A lot data science is being done in Python nowadays, some of which is very compute heavy so I’m curious how people handle getting a good REPL experience where the code can run on multiple machines. I see that there are a bunch of frameworks like dask, ray, spark, but I don’t understand based on the APIs Python provides how they could have very robust support. If you have a run_on_cluster(foo)
call frameworks may be smart enough to serialize the code for foo
(I understand pickle
won’t do this but dill
and cloudpickle
do) but then I don’t see how they could reliably infer everything that foo
uses and make sure that state is also replicated?

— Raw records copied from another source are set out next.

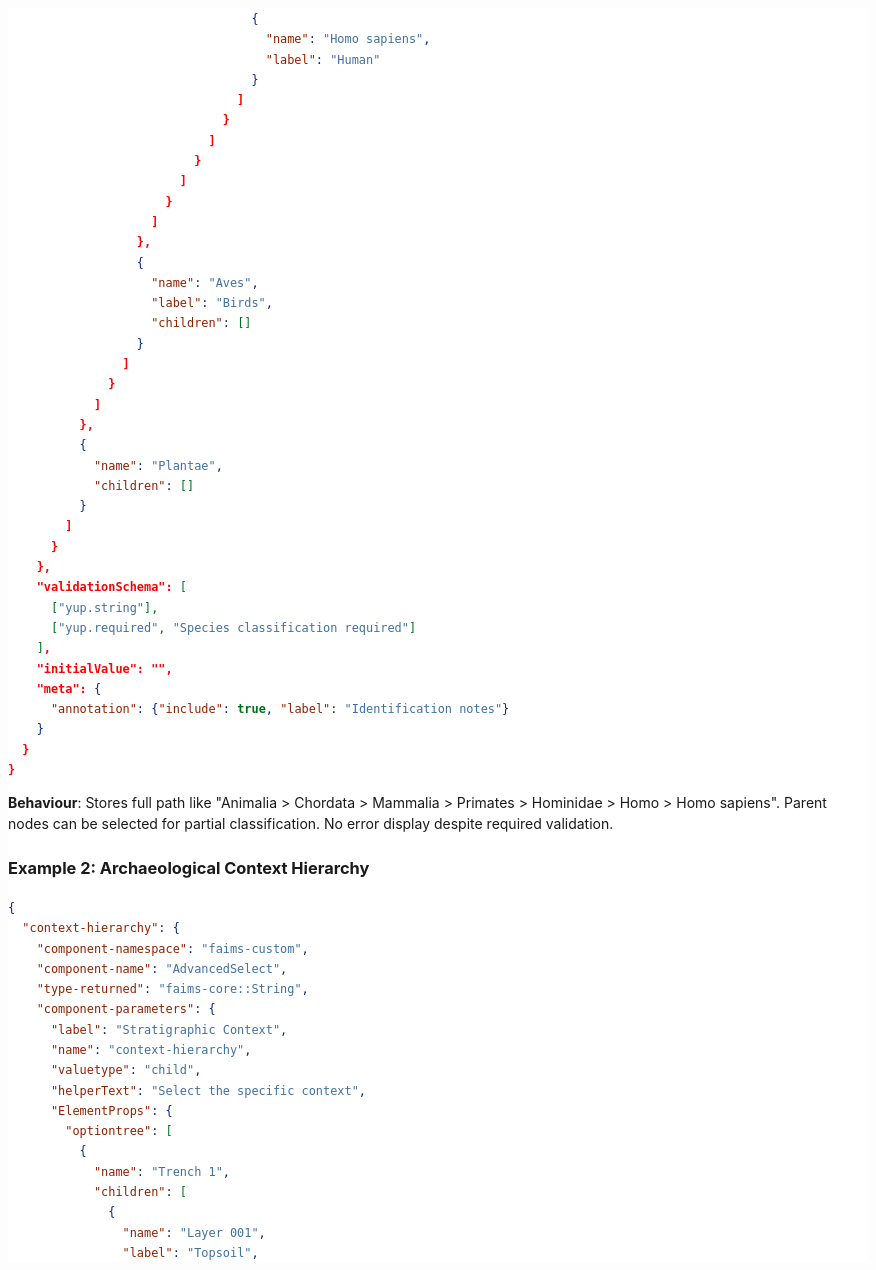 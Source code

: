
 ```json
                                  {
                                    "name": "Homo sapiens",
                                    "label": "Human"
                                  }
                                ]
                              }
                            ]
                          }
                        ]
                      }
                    ]
                  },
                  {
                    "name": "Aves",
                    "label": "Birds",
                    "children": []
                  }
                ]
              }
            ]
          },
          {
            "name": "Plantae",
            "children": []
          }
        ]
      }
    },
    "validationSchema": [
      ["yup.string"],
      ["yup.required", "Species classification required"]
    ],
    "initialValue": "",
    "meta": {
      "annotation": {"include": true, "label": "Identification notes"}
    }
  }
}
```
**Behaviour**: Stores full path like "Animalia > Chordata > Mammalia > Primates > Hominidae > Homo > Homo sapiens". Parent nodes can be selected for partial classification. No error display despite required validation.

### Example 2: Archaeological Context Hierarchy
```json
{
  "context-hierarchy": {
    "component-namespace": "faims-custom",
    "component-name": "AdvancedSelect",
    "type-returned": "faims-core::String",
    "component-parameters": {
      "label": "Stratigraphic Context",
      "name": "context-hierarchy",
      "valuetype": "child",
      "helperText": "Select the specific context",
      "ElementProps": {
        "optiontree": [
          {
            "name": "Trench 1",
            "children": [
              {
                "name": "Layer 001",
                "label": "Topsoil",
```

Is this just a limitation people live with or is there some magic to figure out function dependencies?
If I want to be able to run a sequence of commands more than once, I write a script…
Instead of “REPL state”, why not distribute a Jupyter notebook instead? They’re hugely popular with Data Scientists.
There isn’t really a difference between the REPL and the interpreter running on a script. Serializers will inspect the function or object being serialized and construct global and local dictionaries for the referenced objects. This is why having things like database cursors in serialized functions don’t work.
To learn more about how to inspect objects and functions for their dependencies, see: inspect — Inspect live objects — Python 3.13.0 documentation
For example, here is dill’s detection module for walking the ast to find needed state from the interpreter. dill/dill/detect.py at master · uqfoundation/dill · GitHub
I’m not sure I follow what exactly your asking. Can you give an example of what you’d like to do?